**Task statement:**
Your answer should be the lines from the start of the records through the line with "Latency in ms |", copied word for word.

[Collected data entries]
-- -- --

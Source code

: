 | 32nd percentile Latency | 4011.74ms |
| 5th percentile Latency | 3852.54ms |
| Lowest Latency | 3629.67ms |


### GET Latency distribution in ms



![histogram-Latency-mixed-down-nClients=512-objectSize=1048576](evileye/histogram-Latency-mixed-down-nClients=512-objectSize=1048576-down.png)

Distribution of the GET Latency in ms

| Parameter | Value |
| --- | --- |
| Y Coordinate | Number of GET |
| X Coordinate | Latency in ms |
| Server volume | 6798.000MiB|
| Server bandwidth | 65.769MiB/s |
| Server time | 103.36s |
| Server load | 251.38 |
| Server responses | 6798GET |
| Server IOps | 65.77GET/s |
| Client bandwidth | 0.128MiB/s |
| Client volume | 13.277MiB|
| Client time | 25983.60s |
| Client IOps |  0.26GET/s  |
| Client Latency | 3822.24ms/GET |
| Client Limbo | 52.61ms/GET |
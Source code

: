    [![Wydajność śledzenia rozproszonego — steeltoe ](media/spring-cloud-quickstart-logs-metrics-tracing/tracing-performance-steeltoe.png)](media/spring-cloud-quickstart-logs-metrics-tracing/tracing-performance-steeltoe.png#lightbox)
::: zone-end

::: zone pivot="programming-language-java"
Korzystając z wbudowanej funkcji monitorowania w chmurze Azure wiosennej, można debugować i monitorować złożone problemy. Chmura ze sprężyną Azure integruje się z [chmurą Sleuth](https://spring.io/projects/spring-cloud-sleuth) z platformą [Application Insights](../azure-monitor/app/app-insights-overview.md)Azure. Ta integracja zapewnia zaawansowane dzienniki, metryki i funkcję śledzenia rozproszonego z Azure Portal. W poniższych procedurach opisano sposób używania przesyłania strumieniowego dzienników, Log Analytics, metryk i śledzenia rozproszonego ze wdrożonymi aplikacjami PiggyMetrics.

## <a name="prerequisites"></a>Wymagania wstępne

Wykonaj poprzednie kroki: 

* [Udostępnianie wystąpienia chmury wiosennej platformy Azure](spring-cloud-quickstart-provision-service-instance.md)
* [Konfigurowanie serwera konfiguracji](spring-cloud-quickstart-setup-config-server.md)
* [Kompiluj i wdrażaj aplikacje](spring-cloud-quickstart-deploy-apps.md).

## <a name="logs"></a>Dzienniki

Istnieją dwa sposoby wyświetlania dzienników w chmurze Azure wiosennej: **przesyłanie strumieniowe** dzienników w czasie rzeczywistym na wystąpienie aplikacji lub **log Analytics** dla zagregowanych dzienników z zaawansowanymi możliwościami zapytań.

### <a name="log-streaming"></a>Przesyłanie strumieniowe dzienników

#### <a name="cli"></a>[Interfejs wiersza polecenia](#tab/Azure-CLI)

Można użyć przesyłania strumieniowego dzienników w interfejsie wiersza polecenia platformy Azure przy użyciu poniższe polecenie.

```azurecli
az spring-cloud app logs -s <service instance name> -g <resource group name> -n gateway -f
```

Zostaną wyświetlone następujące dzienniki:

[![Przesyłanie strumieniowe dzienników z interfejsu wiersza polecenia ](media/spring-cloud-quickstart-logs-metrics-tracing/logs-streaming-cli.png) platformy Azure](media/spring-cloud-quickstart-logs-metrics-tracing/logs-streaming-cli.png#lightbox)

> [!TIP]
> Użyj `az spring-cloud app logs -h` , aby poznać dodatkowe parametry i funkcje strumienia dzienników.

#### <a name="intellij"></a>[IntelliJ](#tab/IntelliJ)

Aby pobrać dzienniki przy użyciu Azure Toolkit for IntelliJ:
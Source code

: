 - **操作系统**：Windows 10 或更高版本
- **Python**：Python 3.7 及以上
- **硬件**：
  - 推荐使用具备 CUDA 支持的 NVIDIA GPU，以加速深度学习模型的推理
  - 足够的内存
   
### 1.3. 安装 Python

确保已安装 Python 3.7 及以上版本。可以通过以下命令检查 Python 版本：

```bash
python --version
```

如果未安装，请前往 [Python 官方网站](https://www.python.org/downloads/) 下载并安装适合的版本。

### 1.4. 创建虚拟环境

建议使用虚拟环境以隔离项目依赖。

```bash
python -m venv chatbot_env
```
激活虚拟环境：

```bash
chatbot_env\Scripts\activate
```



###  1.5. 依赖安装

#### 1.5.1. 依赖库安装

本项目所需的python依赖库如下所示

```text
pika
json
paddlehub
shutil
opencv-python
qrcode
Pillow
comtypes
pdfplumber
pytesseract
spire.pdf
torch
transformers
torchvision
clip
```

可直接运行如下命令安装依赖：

-- -- --

**Problem solution:**
Source code

: | 32nd percentile Latency | 4011.74ms |
| 5th percentile Latency | 3852.54ms |
| Lowest Latency | 3629.67ms |


### GET Latency distribution in ms



![histogram-Latency-mixed-down-nClients=512-objectSize=1048576](evileye/histogram-Latency-mixed-down-nClients=512-objectSize=1048576-down.png)

Distribution of the GET Latency in ms

| Parameter | Value |
| --- | --- |
| Y Coordinate | Number of GET |
| X Coordinate | Latency in ms |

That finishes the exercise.